In the meantime, a young kid who is trying to make a name for himself in the streets learned that Slice killed his homey. He seeks the help of an Wildpit, an OG, and Banks, a wanna-be gangsta to seek revenge on Slice. When Wildpit and C-note make their move, they find Slice with G-low and Detective Jones and open fire.

==Cast==
- Anthony Malachi as G-low, a good-natured young man who turns to hustling in order to impress and lavish his girlfriend, Sharon, with the finer things.
- Lance Booth as Slice, an sinister, arrogant, heavy-weight drug dealer who sets G-low up in order to win back his ex-girlfriend Sharon.
- Joey Grant as Detective Monroe, one of the crooked officers who busts Slice and G-low, and has an off-the-record business relationship with Slice
- Gil Gilead as Detective Jones, one of the crooked officers who busts Slice and G-low and later blackmails G-low.
- Tayo Oredein as Sharon, G-lows level-headed, but high maintenance girlfriend.
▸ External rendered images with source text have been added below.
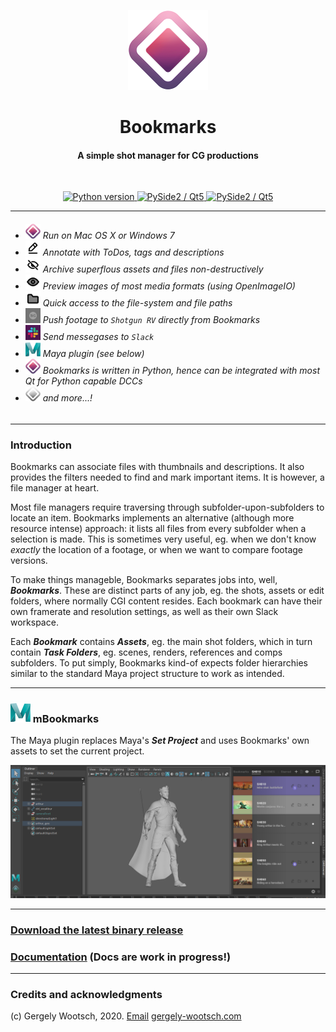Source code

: <p align="center">

</p>

<center>
  <img src="./bookmarks/rsc/icon.png" alt="Bookmarks" height=128/>
  <h1>Bookmarks</h1>
  <h4>A simple shot manager for CG productions</h4><br>

  <p align="center">
    <a href="http://gergely-wootsch.com">
        <img src="https://img.shields.io/badge/Python-2.7-lightgrey.svg" alt="Python version">
    </a>
    <a href="http://gergely-wootsch.com">
        <img src="https://img.shields.io/badge/Qt-5.6%2B-lightgrey.svg" alt="PySide2 / Qt5">
    </a>
    <a href="http://gergely-wootsch.com">
        <img src="https://img.shields.io/badge/platform-windows%20%7C%20osx-lightgray.svg" alt="PySide2 / Qt5">
    </a>
  </p>
</center>

* * *

<!-- straighforward uncomplicated clear smooth manageble -->

<h6>

-   <img src="./bookmarks/rsc/icon.png" height=24> Run on Mac OS X or Windows 7
-   <img src="./bookmarks/rsc/todo.png" height=24> Annotate with ToDos, tags and descriptions
-   <img src="./bookmarks/rsc/archived.png" height=24> Archive superflous assets and files non-destructively
-   <img src="./bookmarks/rsc/active.png" height=24> Preview images of most media formats (using OpenImageIO)
-   <img src="./bookmarks/rsc/folder.png" height=24> Quick access to the file-system and file paths
-   <img src="./bookmarks/rsc/rv.png" height=24> Push footage to `Shotgun RV` directly from Bookmarks
-   <img src="./bookmarks/rsc/slack_color.png" height=24> Send messegases to `Slack`
-   <img src="./bookmarks/rsc/maya.png" height=24> Maya plugin (see below)
-   <img src="./bookmarks/rsc/icon.png" height=24> Bookmarks is written in Python, hence can be integrated with most _Qt for Python_ capable DCCs
-   <img src="./bookmarks/rsc/icon_bw.png" height=24> and more...!

</h6>

* * *

<h3>Introduction</h3>

Bookmarks can associate files with thumbnails and descriptions. It also provides the
filters needed to find and mark important items. It is however, a file manager at heart.

Most file managers require traversing through subfolder-upon-subfolders to locate an item. Bookmarks implements an alternative (although more resource intense) approach: it lists all files from every subfolder when a selection is made. This is sometimes very useful, eg. when we don't know _exactly_
the location of a footage, or when we want to compare footage versions.

To make things manageble, Bookmarks separates jobs into, well, _**Bookmarks**_. These are distinct parts of any job, eg. the shots, assets or edit folders, where normally CGI content resides. Each bookmark can have their own framerate and resolution settings, as well as their
own Slack workspace.

Each _**Bookmark**_ contains _**Assets**_, eg. the main shot folders, which in turn contain
_**Task Folders**_, eg. scenes, renders, references and comps subfolders.
To put simply, Bookmarks kind-of expects folder hierarchies similar to the standard Maya project structure to work as intended.


* * *

### <img src="./bookmarks/rsc/maya.png" height=32> mBookmarks

The Maya plugin replaces Maya's **_Set Project_** and uses Bookmarks' own assets
to set the current project.

<p align="center">
 <img src="./bookmarks/rsc/maya_preview.png" alt="Maya"/>
</p>

* * *

### [Download the latest binary release](https://github.com/wgergely/Bookmarks/releases)

### [Documentation](https://wgergely.github.io/Bookmarks) (Docs are work in progress!)

* * *

<!-- <p align="center">
 <img src="./bookmarks/rsc/draganddrop.gif" alt="Maya"/>
</p> -->

### Credits and acknowledgments

(c) Gergely Wootsch, 2020.
[Email](hello@gergely-wootsch.com)
[gergely-wootsch.com](http://gergely-wootsch.com)

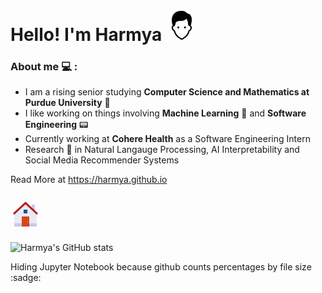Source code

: # Hello! I'm Harmya ![Me](https://github.com/harmya/harmya/blob/main/icons8-user-male.gif)
### About me :computer: :
- I am a rising senior studying **Computer Science and Mathematics at Purdue University** :steam_locomotive:
- I like working on things involving **Machine Learning** 📠 and **Software Engineering** :pager:
- Currently working at **Cohere Health** as a Software Engineering Intern
- Research :microscope: in Natural Langauge Processing, AI Interpretability and Social Media Recommender Systems

Read More at https://harmya.github.io

### ![House](https://github.com/harmya/harmya/blob/main/icons8-home.gif)
![Harmya's GitHub stats](https://github-readme-stats.vercel.app/api/top-langs/?username=harmya&hide=Jupyter%20Notebook&theme=buefy)

Hiding Jupyter Notebook because github counts percentages by file size :sadge:
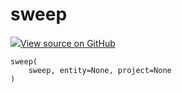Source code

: # sweep

<!-- Insert buttons and diff -->


[![](https://www.tensorflow.org/images/GitHub-Mark-32px.png)View source on GitHub](https://www.github.com/wandb/client/tree/3a0def97afe1def2b1a59786b4f0bbcac3f5dc4c/wandb/wandb_controller.py#L740-L762)






<pre><code>sweep(
    sweep, entity=None, project=None
)</code></pre>



<!-- Placeholder for "Used in" -->
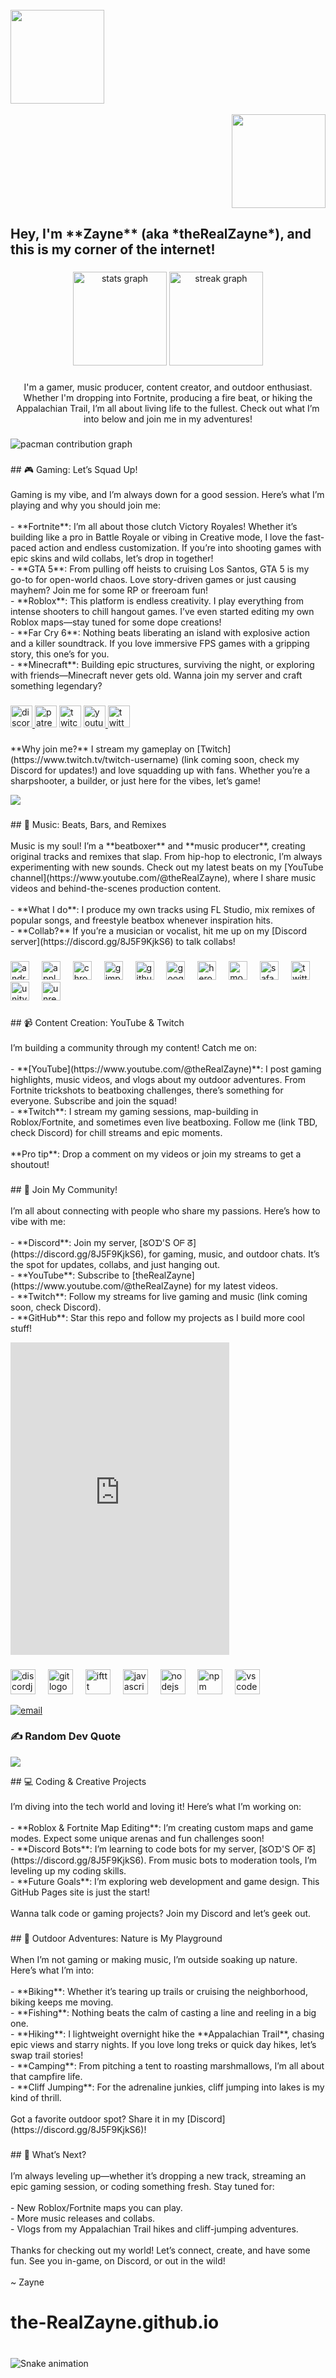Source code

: <br clear="both">

<div align="left">
  <img height="150" src="https://share.creavite.co/67fee7b85502193c79bac868.gif"  />
</div>

<br clear="both">

<div align="right">
  <img height="150" src="https://media4.giphy.com/media/l3978y5HqiEtqupiM/giphy.gif?cid=6c09b952oaglruyjqbcw4rx2t633z5hgxmqo9wrhfjsnvwrj&ep=v1_gifs_search&rid=giphy.gif&ct=g"  />
</div>

###

<h2 align="left">Hey, I'm **Zayne** (aka *theRealZayne*), and this is my corner of the internet!</h2>

###

<div align="center">
  <img src="https://github-readme-stats.vercel.app/api?username=the-RealZayne&hide_title=false&hide_rank=false&show_icons=true&include_all_commits=true&count_private=true&disable_animations=false&theme=dracula&locale=en&hide_border=false" height="150" alt="stats graph"  />
  <img src="https://streak-stats.demolab.com?user=the-RealZayne&locale=en&mode=daily&theme=dracula&hide_border=false&border_radius=5" height="150" alt="streak graph"  />
</div>

###

<p align="center">I'm a gamer, music producer, content creator, and outdoor enthusiast. Whether I'm dropping into Fortnite, producing a fire beat, or hiking the Appalachian Trail, I’m all about living life to the fullest. Check out what I’m into below and join me in my adventures!</p>

###

<picture>
  <source media="(prefers-color-scheme: dark)" srcset="https://raw.githubusercontent.com/the-RealZayne/the-RealZayne/output/pacman-contribution-graph-dark.svg">
  <source media="(prefers-color-scheme: light)" srcset="https://raw.githubusercontent.com/the-RealZayne/the-RealZayne/output/pacman-contribution-graph.svg">
  <img alt="pacman contribution graph" src="https://raw.githubusercontent.com/the-RealZayne/the-RealZayne/output/pacman-contribution-graph.svg">
</picture>

###

<p align="left">## 🎮 Gaming: Let’s Squad Up!<br><br>Gaming is my vibe, and I’m always down for a good session. Here’s what I’m playing and why you should join me:<br><br>- **Fortnite**: I’m all about those clutch Victory Royales! Whether it’s building like a pro in Battle Royale or vibing in Creative mode, I love the fast-paced action and endless customization. If you’re into shooting games with epic skins and wild collabs, let’s drop in together!<br>- **GTA 5**: From pulling off heists to cruising Los Santos, GTA 5 is my go-to for open-world chaos. Love story-driven games or just causing mayhem? Join me for some RP or freeroam fun!<br>- **Roblox**: This platform is endless creativity. I play everything from intense shooters to chill hangout games. I’ve even started editing my own Roblox maps—stay tuned for some dope creations!<br>- **Far Cry 6**: Nothing beats liberating an island with explosive action and a killer soundtrack. If you love immersive FPS games with a gripping story, this one’s for you.<br>- **Minecraft**: Building epic structures, surviving the night, or exploring with friends—Minecraft never gets old. Wanna join my server and craft something legendary?</p>

###

<div align="left">
  <a href="https://discord.gg/8J5F9KjkS6" target="_blank">
    <img src="https://img.shields.io/static/v1?message=Discord&logo=discord&label=&color=7289DA&logoColor=white&labelColor=&style=for-the-badge" height="35" alt="discord logo"  />
  </a>
  <img src="https://img.shields.io/static/v1?message=Patreon&logo=patreon&label=&color=F96854&logoColor=white&labelColor=&style=for-the-badge" height="35" alt="patreon logo"  />
  <img src="https://img.shields.io/static/v1?message=Twitch&logo=twitch&label=&color=9146FF&logoColor=white&labelColor=&style=for-the-badge" height="35" alt="twitch logo"  />
  <a href="https://www.youtube.com/@theRealZayne" target="_blank">
    <img src="https://img.shields.io/static/v1?message=Youtube&logo=youtube&label=&color=FF0000&logoColor=white&labelColor=&style=for-the-badge" height="35" alt="youtube logo"  />
  </a>
  <img src="https://img.shields.io/static/v1?message=Twitter&logo=twitter&label=&color=1DA1F2&logoColor=white&labelColor=&style=for-the-badge" height="35" alt="twitter logo"  />
</div>

###

<p align="left">**Why join me?** I stream my gameplay on [Twitch](https://www.twitch.tv/twitch-username) (link coming soon, check my Discord for updates!) and love squadding up with fans. Whether you’re a sharpshooter, a builder, or just here for the vibes, let’s game!</p>

[![](https://visitcount.itsvg.in/api?id=the-RealZayne&icon=0&color=2)](https://visitcount.itsvg.in)

###

<p align="left">## 🎵 Music: Beats, Bars, and Remixes<br><br>Music is my soul! I’m a **beatboxer** and **music producer**, creating original tracks and remixes that slap. From hip-hop to electronic, I’m always experimenting with new sounds. Check out my latest beats on my [YouTube channel](https://www.youtube.com/@theRealZayne), where I share music videos and behind-the-scenes production content.<br><br>- **What I do**: I produce my own tracks using FL Studio, mix remixes of popular songs, and freestyle beatbox whenever inspiration hits.<br>- **Collab?** If you’re a musician or vocalist, hit me up on my [Discord server](https://discord.gg/8J5F9KjkS6) to talk collabs!</p>

###

<div align="left">
  <img src="https://cdn.jsdelivr.net/gh/devicons/devicon/icons/android/android-original.svg" height="30" alt="android logo"  />
  <img width="12" />
  <img src="https://cdn.jsdelivr.net/gh/devicons/devicon/icons/apple/apple-original.svg" height="30" alt="apple logo"  />
  <img width="12" />
  <img src="https://cdn.jsdelivr.net/gh/devicons/devicon/icons/chrome/chrome-original.svg" height="30" alt="chrome logo"  />
  <img width="12" />
  <img src="https://cdn.jsdelivr.net/gh/devicons/devicon/icons/gimp/gimp-original.svg" height="30" alt="gimp logo"  />
  <img width="12" />
  <img src="https://cdn.jsdelivr.net/gh/devicons/devicon/icons/github/github-original.svg" height="30" alt="github logo"  />
  <img width="12" />
  <img src="https://cdn.jsdelivr.net/gh/devicons/devicon/icons/google/google-original.svg" height="30" alt="google logo"  />
  <img width="12" />
  <img src="https://cdn.jsdelivr.net/gh/devicons/devicon/icons/heroku/heroku-original.svg" height="30" alt="heroku logo"  />
  <img width="12" />
  <img src="https://cdn.jsdelivr.net/gh/devicons/devicon/icons/mongodb/mongodb-original.svg" height="30" alt="mongodb logo"  />
  <img width="12" />
  <img src="https://cdn.jsdelivr.net/gh/devicons/devicon/icons/safari/safari-original.svg" height="30" alt="safari logo"  />
  <img width="12" />
  <img src="https://cdn.jsdelivr.net/gh/devicons/devicon/icons/twitter/twitter-original.svg" height="30" alt="twitter logo"  />
  <img width="12" />
  <img src="https://cdn.jsdelivr.net/gh/devicons/devicon/icons/unity/unity-original.svg" height="30" alt="unity logo"  />
  <img width="12" />
  <img src="https://cdn.jsdelivr.net/gh/devicons/devicon/icons/unrealengine/unrealengine-original.svg" height="30" alt="unrealengine logo"  />
</div>

###

<p align="left">## 📹 Content Creation: YouTube & Twitch<br><br>I’m building a community through my content! Catch me on:<br><br>- **[YouTube](https://www.youtube.com/@theRealZayne)**: I post gaming highlights, music videos, and vlogs about my outdoor adventures. From Fortnite trickshots to beatboxing challenges, there’s something for everyone. Subscribe and join the squad!<br>- **Twitch**: I stream my gaming sessions, map-building in Roblox/Fortnite, and sometimes even live beatboxing. Follow me (link TBD, check Discord) for chill streams and epic moments.<br><br>**Pro tip**: Drop a comment on my videos or join my streams to get a shoutout!</p>

###

<p align="left">## 🤝 Join My Community!<br><br>I’m all about connecting with people who share my passions. Here’s how to vibe with me:<br><br>- **Discord**: Join my server, [ᘜOᗪ'S Oᖴ ᘔ](https://discord.gg/8J5F9KjkS6), for gaming, music, and outdoor chats. It’s the spot for updates, collabs, and just hanging out.<br>- **YouTube**: Subscribe to [theRealZayne](https://www.youtube.com/@theRealZayne) for my latest videos.<br>- **Twitch**: Follow my streams for live gaming and music (link coming soon, check Discord).<br>- **GitHub**: Star this repo and follow my projects as I build more cool stuff!</p>

<iframe src="https://discord.com/widget?id=1343750278792351838&theme=dark" width="350" height="500" allowtransparency="true" frameborder="0" sandbox="allow-popups allow-popups-to-escape-sandbox allow-same-origin allow-scripts"></iframe>

###

<div align="left">
  <img src="https://cdn.jsdelivr.net/gh/devicons/devicon/icons/discordjs/discordjs-original.svg" height="40" alt="discordjs logo"  />
  <img width="12" />
  <img src="https://cdn.jsdelivr.net/gh/devicons/devicon/icons/git/git-original.svg" height="40" alt="git logo"  />
  <img width="12" />
  <img src="https://cdn.jsdelivr.net/gh/devicons/devicon/icons/ifttt/ifttt-original.svg" height="40" alt="ifttt logo"  />
  <img width="12" />
  <img src="https://cdn.jsdelivr.net/gh/devicons/devicon/icons/javascript/javascript-original.svg" height="40" alt="javascript logo"  />
  <img width="12" />
  <img src="https://cdn.jsdelivr.net/gh/devicons/devicon/icons/nodejs/nodejs-original.svg" height="40" alt="nodejs logo"  />
  <img width="12" />
  <img src="https://cdn.jsdelivr.net/gh/devicons/devicon/icons/npm/npm-original-wordmark.svg" height="40" alt="npm logo"  />
  <img width="12" />
  <img src="https://cdn.jsdelivr.net/gh/devicons/devicon/icons/vscode/vscode-original.svg" height="40" alt="vscode logo"  />
</div>

[![email](https://img.shields.io/badge/Email-D14836?logo=gmail&logoColor=white)](mailto:therealzayne@yahoo.com) 

###

### ✍️ Random Dev Quote
![](https://quotes-github-readme.vercel.app/api?type=horizontal&theme=gruvbox)

<p align="left">## 💻 Coding & Creative Projects<br><br>I’m diving into the tech world and loving it! Here’s what I’m working on:<br><br>- **Roblox & Fortnite Map Editing**: I’m creating custom maps and game modes. Expect some unique arenas and fun challenges soon!<br>- **Discord Bots**: I’m learning to code bots for my server, [ᘜOᗪ'S Oᖴ ᘔ](https://discord.gg/8J5F9KjkS6). From music bots to moderation tools, I’m leveling up my coding skills.<br>- **Future Goals**: I’m exploring web development and game design. This GitHub Pages site is just the start!<br><br>Wanna talk code or gaming projects? Join my Discord and let’s geek out.</p>

###

<p align="left">## 🌲 Outdoor Adventures: Nature is My Playground<br><br>When I’m not gaming or making music, I’m outside soaking up nature. Here’s what I’m into:<br><br>- **Biking**: Whether it’s tearing up trails or cruising the neighborhood, biking keeps me moving.<br>- **Fishing**: Nothing beats the calm of casting a line and reeling in a big one.<br>- **Hiking**: I lightweight overnight hike the **Appalachian Trail**, chasing epic views and starry nights. If you love long treks or quick day hikes, let’s swap trail stories!<br>- **Camping**: From pitching a tent to roasting marshmallows, I’m all about that campfire life.<br>- **Cliff Jumping**: For the adrenaline junkies, cliff jumping into lakes is my kind of thrill.<br><br>Got a favorite outdoor spot? Share it in my [Discord](https://discord.gg/8J5F9KjkS6)!</p>

###

<p align="left">## 🚀 What’s Next?<br><br>I’m always leveling up—whether it’s dropping a new track, streaming an epic gaming session, or coding something fresh. Stay tuned for:<br><br>- New Roblox/Fortnite maps you can play.<br>- More music releases and collabs.<br>- Vlogs from my Appalachian Trail hikes and cliff-jumping adventures.<br><br>Thanks for checking out my world! Let’s connect, create, and have some fun. See you in-game, on Discord, or out in the wild!<br><br>~ Zayne</p>

###

# the-RealZayne.github.io

###

<br clear="both">

<img src="https://raw.githubusercontent.com/the-RealZayne/the-RealZayne/output/snake.svg" alt="Snake animation" />

<script src='https://cdn.jsdelivr.net/npm/@widgetbot/crate@3' async defer>
    new Crate({
        server: '1343750278792351838', // ᘜOᗪ'S Oᖴ ᘔ
        channel: '1361855419785547856' // #site-sync
    })
</script>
She is also Slice's ex-girlfriend.
- Jillian Goytia as Lisa, Slice's current girlfriend.
- Vern Wilson as C-Note, a young gangster who seeks revenges on Slice for killing his friend.
- Reco Alford as Wildpit, an OG who teams up with C-Note to exact revenge on Slice.
- Claude Joseph as C, an OG who is G-low's best friend and confidant.
- Jofreey “Crash” Gant as Deroe, a thug in business with Slice. He is also Lisa's cousin.
- Michael Royes as Rico, a big-time drug dealer who supplies Slice and G-low
- CiCi Steed as Lisa's friend
- Juan M. Montaño as Fred, a petty criminal who got mixed up with Slice and G-low
- Rochelle Walker as Camille, Sharon's friend
- Mohammad Kamara as Banks, a timid wanna-be gangster who's trying to keep up with C-note and Wildpit

==Production==
The budget for the indie film was approximately $6,000. The movie was shot and edited by Safiyah Chiniere, a self-taught videographer using a single camera. The movie was filmed throughout Jersey, though it was mostly shot in Jersey City. Hudson Pride Connections Center, a Jersey City community center located near Journal Square was used for various scenes throughout the movie serving as Officer Monroe's apartment, the police office, and Rico's home.

The director raised close to $3000 with a Kickstarter Campaign to help offset post-production costs, related events, promotions and marketing.

==Reception==
The film received some favorable press including write ups for NJ.com, The Jersey Journal, Broadway World, and others. Anthony Malachi was also interviewed by Larry Mendte on WJLP 3.

The movie premiered on March 1, 2015, at Saint Peter's University in Jersey City, New Jersey, United States.